*ACTION ITEM:* Every line below that holds the word "References" must be listed.

*DATASET ENTRIES:*
------------------------------------------------------------

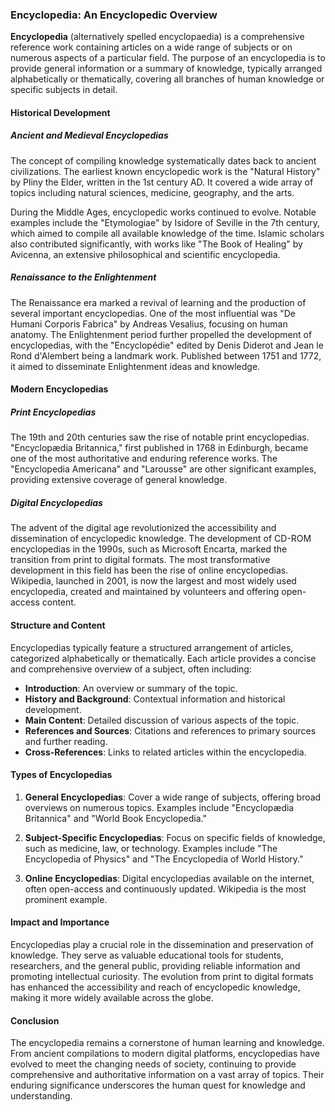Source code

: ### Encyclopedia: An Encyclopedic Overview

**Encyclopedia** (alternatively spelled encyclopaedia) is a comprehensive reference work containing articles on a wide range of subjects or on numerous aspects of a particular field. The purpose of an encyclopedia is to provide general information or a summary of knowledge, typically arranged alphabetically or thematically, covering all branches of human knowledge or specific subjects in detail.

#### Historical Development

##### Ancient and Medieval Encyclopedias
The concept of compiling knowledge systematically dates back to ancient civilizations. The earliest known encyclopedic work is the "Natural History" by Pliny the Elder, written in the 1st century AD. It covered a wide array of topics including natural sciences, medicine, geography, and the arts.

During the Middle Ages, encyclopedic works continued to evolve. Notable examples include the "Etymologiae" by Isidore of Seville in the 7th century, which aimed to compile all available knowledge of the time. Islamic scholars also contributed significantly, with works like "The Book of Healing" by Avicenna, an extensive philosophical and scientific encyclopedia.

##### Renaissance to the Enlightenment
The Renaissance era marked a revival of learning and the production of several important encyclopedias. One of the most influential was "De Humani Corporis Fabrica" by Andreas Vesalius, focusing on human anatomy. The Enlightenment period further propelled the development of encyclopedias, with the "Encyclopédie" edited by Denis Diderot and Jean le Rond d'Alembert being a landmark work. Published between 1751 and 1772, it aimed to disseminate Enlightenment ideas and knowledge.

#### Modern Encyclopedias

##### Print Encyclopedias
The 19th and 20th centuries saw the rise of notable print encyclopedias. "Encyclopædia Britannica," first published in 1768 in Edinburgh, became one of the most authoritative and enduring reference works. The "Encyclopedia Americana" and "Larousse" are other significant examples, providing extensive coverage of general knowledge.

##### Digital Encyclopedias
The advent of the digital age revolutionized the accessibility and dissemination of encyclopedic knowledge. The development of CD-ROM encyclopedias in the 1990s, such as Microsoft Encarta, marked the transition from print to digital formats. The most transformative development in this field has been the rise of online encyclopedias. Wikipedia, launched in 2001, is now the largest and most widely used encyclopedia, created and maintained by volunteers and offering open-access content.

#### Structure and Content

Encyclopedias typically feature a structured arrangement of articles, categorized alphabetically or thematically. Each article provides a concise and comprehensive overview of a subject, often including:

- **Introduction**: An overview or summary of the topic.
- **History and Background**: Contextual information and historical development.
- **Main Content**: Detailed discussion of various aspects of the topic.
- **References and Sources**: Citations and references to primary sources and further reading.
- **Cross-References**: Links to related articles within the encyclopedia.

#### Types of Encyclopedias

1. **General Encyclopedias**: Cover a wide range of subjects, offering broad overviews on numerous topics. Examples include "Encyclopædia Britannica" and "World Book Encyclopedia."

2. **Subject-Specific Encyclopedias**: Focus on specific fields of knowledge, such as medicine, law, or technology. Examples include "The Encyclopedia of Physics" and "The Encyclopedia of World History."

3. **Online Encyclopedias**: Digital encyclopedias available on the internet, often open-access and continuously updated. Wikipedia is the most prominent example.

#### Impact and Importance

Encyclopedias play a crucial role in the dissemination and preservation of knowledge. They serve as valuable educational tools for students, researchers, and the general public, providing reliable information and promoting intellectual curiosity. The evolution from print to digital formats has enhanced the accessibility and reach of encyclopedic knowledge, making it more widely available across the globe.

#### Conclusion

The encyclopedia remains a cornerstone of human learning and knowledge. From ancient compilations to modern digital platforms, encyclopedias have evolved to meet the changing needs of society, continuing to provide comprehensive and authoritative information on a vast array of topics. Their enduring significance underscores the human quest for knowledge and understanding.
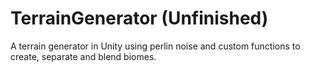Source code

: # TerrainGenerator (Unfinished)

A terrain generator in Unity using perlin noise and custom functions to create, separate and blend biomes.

------------------------------------------------------------

*SOLUTION TO THE EXERCISE:*
- **References and Sources**: Citations and references to primary sources and further reading.
- **Cross-References**: Links to related articles within the encyclopedia.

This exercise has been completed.